I learned about workflow design last week at a great Microsoft TechEd session and think it's important enough to share with you. First, let me give you some background. As you're probably aware, Exchange 2000 Server features extensive workflow capabilities. The Exchange Workflow Designer that ships with Exchange 2000 lets you design workflow activities that you can implement with Exchange 2000. Microsoft's BizTalk 2000 Server also features workflow, or business-orchestration, capabilities. So the question is: "When should I use Exchange for workflow, and when should I use BizTalk?" An even bigger question is: "When should I use Exchange and BizTalk together to build my workflow or orchestrate my business processes?"

To answer these questions, we need to look at workflow and business orchestration from three perspectives: people-to-people, people-to-application, and application-to-application. People-to-people workflow occurs between individuals. Using Microsoft Outlook to send a meeting request is an example of people-to-people workflow. People-to-application workflow occurs when a person interacts with an application to perform a business activity or process. Using an airline reservation system to book a flight is an example of this type of workflow: The reservation site interacts with a back-end reservation database to provide people-to-application services on the front end. Application-to-application workflow, or orchestration, is more complex: Applications interact with each other behind the scenes as part of a business process or activity. A human resources (HR) system that automatically generates a request by the accounts management system to create a user account in the Active Directory (AD) is an example of application-to-application workflow.

Looking at workflow or orchestration activities from these three perspectives helps us to better position Exchange workflow and BizTalk orchestration and to answer questions about which program is appropriate for a given situation. The Exchange workflow designer might try to convince you that Exchange workflow can handle all three workflow types. Likewise, the BizTalk orchestration designer might claim that BizTalk is best-equipped for all three categories. In truth, the argument might be a bit of a religious argument.

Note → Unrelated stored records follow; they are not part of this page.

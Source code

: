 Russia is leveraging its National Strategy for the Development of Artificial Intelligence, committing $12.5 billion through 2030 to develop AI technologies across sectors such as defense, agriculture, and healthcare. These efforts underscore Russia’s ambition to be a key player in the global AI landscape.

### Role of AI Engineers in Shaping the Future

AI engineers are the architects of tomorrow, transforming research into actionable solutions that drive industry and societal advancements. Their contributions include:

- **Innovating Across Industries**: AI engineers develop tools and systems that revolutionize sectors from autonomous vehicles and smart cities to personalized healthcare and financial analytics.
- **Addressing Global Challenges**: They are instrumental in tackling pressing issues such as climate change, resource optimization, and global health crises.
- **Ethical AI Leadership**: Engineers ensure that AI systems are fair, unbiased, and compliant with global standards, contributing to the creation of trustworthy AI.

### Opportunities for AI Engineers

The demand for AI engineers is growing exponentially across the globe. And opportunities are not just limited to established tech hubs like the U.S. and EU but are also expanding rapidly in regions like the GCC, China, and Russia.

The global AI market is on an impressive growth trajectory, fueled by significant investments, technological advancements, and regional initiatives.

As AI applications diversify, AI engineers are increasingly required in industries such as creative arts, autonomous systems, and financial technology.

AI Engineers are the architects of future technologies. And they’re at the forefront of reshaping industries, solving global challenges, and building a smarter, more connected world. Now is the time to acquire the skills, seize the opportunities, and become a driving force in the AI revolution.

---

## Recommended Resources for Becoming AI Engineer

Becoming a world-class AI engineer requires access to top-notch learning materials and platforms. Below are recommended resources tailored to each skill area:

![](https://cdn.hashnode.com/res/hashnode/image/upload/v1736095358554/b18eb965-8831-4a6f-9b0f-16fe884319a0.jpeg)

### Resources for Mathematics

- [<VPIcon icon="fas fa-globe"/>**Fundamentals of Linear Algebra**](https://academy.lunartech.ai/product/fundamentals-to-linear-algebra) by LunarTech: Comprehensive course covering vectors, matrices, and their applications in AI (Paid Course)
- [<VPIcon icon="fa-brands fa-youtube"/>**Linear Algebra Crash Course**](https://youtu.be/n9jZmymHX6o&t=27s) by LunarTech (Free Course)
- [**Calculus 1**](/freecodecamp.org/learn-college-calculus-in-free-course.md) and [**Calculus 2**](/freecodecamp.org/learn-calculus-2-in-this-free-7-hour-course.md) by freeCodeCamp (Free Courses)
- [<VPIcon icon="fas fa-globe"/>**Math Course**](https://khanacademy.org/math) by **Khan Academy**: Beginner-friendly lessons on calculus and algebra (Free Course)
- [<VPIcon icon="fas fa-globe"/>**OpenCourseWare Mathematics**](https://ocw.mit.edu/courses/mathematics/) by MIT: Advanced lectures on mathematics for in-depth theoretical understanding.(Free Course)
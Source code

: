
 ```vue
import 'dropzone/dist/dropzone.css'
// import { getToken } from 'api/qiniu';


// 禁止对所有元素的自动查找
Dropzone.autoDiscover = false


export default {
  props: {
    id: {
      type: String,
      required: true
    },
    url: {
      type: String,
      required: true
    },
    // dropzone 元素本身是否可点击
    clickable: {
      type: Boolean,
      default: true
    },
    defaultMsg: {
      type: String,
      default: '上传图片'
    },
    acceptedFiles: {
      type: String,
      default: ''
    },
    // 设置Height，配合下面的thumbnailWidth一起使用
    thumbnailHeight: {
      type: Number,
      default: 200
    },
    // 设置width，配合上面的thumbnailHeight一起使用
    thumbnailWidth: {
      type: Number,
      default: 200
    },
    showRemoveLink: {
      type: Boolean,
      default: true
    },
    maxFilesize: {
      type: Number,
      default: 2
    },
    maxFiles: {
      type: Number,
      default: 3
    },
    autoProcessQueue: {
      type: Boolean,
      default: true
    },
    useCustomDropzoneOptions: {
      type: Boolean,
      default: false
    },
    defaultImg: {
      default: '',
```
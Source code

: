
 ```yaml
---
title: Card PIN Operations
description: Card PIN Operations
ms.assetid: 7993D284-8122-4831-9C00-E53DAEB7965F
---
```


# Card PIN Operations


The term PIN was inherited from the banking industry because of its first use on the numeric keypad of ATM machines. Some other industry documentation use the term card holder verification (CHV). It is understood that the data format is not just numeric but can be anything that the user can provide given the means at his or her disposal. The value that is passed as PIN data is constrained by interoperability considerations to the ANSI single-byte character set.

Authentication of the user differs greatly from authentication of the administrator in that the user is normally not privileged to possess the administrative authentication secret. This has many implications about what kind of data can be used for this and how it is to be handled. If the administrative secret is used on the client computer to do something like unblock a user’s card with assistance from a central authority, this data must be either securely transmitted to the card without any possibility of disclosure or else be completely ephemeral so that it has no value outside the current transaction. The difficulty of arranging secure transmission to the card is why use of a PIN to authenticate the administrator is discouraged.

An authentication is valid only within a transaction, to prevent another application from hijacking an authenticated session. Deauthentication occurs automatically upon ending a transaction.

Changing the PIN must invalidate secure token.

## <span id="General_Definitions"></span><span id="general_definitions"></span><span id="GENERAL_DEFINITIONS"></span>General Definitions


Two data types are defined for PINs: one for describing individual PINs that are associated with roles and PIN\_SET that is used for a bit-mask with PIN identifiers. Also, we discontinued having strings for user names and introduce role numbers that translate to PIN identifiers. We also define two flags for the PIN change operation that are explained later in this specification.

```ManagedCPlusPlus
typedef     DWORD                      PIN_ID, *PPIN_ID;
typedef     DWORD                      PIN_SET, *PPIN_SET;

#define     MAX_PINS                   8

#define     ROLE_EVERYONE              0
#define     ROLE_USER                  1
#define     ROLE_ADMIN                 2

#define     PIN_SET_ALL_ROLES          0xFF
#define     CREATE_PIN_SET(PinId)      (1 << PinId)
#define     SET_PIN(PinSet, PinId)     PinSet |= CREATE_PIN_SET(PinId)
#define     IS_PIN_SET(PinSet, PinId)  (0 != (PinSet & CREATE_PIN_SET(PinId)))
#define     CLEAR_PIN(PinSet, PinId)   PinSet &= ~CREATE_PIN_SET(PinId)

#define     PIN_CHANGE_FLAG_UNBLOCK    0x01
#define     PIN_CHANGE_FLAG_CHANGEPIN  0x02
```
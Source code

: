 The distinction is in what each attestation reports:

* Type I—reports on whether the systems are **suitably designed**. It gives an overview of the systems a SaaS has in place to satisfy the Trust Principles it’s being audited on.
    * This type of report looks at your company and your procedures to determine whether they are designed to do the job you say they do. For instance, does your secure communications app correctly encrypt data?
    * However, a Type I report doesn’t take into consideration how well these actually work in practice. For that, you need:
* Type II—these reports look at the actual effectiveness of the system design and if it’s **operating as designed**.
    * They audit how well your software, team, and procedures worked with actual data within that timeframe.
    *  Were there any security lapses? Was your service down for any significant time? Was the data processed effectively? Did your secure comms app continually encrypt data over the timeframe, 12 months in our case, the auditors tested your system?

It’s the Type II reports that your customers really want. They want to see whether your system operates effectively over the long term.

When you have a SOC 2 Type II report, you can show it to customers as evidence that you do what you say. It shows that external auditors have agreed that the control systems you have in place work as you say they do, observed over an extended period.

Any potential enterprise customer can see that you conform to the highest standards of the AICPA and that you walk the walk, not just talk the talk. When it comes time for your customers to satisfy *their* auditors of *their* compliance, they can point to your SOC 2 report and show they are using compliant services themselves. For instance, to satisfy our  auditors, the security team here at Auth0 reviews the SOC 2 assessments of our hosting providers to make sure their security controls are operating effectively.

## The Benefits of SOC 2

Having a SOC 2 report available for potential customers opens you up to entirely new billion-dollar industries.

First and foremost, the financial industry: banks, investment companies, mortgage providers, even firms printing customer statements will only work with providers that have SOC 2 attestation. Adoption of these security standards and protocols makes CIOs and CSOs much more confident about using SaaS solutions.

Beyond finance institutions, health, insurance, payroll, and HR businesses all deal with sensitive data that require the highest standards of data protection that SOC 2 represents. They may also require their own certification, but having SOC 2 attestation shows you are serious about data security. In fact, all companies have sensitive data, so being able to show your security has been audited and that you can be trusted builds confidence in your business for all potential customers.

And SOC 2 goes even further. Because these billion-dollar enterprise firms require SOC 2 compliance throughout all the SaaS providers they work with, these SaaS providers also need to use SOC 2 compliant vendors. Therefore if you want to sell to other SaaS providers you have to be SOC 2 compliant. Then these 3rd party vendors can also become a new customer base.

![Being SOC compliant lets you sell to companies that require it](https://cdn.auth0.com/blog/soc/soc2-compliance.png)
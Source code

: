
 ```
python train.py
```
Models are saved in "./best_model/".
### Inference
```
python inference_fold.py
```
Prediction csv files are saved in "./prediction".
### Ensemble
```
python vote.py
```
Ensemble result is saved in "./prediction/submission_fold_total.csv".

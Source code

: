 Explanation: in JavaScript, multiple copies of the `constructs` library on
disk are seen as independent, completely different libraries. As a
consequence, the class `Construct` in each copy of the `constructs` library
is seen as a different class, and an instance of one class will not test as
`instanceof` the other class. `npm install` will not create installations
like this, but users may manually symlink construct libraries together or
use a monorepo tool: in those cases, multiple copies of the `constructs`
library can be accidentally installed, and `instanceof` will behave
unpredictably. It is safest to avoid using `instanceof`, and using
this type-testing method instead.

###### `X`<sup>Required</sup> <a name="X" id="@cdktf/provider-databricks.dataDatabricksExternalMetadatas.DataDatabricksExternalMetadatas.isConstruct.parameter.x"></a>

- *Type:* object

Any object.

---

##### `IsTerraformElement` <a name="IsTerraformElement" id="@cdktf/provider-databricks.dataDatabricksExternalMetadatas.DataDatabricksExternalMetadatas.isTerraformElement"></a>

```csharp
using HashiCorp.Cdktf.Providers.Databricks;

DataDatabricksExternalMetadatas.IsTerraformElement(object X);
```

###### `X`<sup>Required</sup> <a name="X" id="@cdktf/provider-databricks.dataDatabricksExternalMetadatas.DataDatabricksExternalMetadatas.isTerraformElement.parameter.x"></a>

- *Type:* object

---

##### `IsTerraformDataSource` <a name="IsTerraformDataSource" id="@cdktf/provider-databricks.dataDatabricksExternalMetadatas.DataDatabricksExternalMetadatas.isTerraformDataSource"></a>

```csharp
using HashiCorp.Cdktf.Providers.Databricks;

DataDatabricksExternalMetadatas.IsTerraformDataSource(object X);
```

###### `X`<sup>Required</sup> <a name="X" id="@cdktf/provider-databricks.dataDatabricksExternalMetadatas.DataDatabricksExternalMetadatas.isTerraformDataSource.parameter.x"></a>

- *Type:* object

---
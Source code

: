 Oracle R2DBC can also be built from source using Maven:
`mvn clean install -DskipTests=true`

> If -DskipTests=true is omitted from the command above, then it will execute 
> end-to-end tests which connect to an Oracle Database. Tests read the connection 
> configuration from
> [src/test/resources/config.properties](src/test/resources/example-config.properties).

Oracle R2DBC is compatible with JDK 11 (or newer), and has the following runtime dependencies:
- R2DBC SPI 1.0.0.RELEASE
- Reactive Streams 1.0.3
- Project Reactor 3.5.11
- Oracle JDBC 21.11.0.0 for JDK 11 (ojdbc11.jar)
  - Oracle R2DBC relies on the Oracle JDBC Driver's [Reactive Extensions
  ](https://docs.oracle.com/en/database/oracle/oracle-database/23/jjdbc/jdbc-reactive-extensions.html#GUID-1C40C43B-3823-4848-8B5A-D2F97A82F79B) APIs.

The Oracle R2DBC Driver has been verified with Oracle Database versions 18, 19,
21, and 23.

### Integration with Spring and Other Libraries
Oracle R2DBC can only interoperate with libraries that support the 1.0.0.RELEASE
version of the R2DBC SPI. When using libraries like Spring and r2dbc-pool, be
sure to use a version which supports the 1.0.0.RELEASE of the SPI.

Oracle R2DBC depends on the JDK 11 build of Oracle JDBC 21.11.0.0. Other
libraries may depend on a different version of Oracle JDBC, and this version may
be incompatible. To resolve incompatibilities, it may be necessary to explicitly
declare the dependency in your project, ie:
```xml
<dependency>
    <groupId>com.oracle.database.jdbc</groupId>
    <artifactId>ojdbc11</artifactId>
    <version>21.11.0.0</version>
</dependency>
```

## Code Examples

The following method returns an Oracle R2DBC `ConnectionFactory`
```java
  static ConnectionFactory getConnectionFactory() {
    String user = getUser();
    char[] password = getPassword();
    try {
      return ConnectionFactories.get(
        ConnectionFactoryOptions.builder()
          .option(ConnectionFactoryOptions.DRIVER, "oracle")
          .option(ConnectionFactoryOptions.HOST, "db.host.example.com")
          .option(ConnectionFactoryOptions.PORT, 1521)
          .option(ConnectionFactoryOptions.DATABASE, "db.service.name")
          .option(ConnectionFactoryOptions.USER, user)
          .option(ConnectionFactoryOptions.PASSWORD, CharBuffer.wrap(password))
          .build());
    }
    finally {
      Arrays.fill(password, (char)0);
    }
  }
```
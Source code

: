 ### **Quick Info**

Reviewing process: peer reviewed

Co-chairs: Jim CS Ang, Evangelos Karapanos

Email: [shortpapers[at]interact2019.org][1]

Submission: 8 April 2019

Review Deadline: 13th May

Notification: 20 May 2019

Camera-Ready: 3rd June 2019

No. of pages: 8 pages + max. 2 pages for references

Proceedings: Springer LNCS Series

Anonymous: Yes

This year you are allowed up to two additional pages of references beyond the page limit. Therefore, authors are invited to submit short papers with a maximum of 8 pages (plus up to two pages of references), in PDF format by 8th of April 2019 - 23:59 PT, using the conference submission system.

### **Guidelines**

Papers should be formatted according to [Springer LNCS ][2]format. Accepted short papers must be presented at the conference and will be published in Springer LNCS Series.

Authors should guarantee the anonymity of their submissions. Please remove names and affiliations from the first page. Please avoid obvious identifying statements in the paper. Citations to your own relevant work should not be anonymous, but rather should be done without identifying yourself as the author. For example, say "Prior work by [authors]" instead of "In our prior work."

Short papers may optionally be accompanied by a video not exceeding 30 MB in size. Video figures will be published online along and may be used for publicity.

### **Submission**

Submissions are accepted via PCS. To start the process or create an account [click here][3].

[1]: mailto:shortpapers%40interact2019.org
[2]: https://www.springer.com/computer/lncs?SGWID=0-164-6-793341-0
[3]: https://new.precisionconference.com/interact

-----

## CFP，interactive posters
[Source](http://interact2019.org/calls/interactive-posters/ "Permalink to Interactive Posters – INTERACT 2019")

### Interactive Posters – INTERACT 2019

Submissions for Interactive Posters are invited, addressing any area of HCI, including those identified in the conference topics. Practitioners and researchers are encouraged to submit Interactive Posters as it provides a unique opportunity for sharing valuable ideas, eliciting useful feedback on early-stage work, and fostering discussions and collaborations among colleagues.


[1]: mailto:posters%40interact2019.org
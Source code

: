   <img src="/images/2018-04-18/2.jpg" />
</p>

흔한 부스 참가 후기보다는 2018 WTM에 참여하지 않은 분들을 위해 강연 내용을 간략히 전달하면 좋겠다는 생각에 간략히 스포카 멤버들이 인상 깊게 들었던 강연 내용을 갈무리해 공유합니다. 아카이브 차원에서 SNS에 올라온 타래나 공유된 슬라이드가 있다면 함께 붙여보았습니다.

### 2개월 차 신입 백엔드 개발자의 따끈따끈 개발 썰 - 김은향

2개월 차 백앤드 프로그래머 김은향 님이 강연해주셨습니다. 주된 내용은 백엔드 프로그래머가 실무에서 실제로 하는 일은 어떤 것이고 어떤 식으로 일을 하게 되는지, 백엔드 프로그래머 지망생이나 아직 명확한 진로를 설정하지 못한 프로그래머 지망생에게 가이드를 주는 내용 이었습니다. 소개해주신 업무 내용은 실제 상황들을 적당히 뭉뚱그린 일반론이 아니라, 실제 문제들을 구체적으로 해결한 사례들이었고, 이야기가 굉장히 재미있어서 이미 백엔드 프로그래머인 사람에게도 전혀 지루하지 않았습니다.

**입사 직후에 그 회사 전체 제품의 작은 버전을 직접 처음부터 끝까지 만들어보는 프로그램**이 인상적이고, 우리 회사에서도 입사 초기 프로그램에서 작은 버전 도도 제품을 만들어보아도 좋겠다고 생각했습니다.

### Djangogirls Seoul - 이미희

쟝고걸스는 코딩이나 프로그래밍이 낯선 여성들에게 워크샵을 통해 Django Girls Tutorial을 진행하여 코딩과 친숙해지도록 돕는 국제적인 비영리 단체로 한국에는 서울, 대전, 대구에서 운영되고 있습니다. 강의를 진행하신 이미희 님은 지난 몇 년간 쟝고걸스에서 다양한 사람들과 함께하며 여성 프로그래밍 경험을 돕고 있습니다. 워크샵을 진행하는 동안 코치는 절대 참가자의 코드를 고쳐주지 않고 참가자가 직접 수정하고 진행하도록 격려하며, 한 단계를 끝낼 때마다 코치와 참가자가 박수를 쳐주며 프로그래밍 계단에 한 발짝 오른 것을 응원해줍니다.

However, at TechEd last week, Microsoft provided some general guidelines concerning the use of Exchange and BizTalk. Exchange 2000's workflow engine and mechanisms are best-suited for people-to-people workflow. For application-to-application workflow, BizTalk's orchestration feature is the superior choice. The middle ground, people-to-application workflow, is a gray area: You can use either Exchange or BizTalk, but circumstances might favor one over the other.

The whole idea behind Microsoft's .NET Enterprise Servers (which include both Exchange 2000 and BizTalk 2000) is that you can use the services and tools to build business solutions. You can use Exchange workflow and BizTalk orchestration in situations in which each is strong, or you might use a combination of both to build the best solution. Keep this interaction in mind if you want to build increasingly complex workflow applications.